» **Activity**: Look through the entries below and report every line that has "phases".

» **Working data**:
------

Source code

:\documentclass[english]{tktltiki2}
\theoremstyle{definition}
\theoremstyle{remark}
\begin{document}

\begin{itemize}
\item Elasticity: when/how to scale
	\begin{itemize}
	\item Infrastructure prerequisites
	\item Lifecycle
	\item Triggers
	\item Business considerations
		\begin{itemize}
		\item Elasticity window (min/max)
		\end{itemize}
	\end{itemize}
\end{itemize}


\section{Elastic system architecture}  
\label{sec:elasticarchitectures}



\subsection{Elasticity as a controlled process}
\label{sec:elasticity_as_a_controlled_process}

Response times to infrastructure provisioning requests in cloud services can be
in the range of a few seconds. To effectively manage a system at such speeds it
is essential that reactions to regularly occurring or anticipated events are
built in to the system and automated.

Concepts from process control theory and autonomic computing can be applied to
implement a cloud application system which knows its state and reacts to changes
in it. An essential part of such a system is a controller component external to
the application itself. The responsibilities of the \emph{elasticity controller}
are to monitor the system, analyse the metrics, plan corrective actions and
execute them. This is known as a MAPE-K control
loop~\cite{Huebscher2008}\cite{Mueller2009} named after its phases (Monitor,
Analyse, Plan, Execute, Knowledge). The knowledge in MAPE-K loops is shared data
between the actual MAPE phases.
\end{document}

------

» **Exercise output**:
loop~\cite{Huebscher2008}\cite{Mueller2009} named after its phases (Monitor,
between the actual MAPE phases.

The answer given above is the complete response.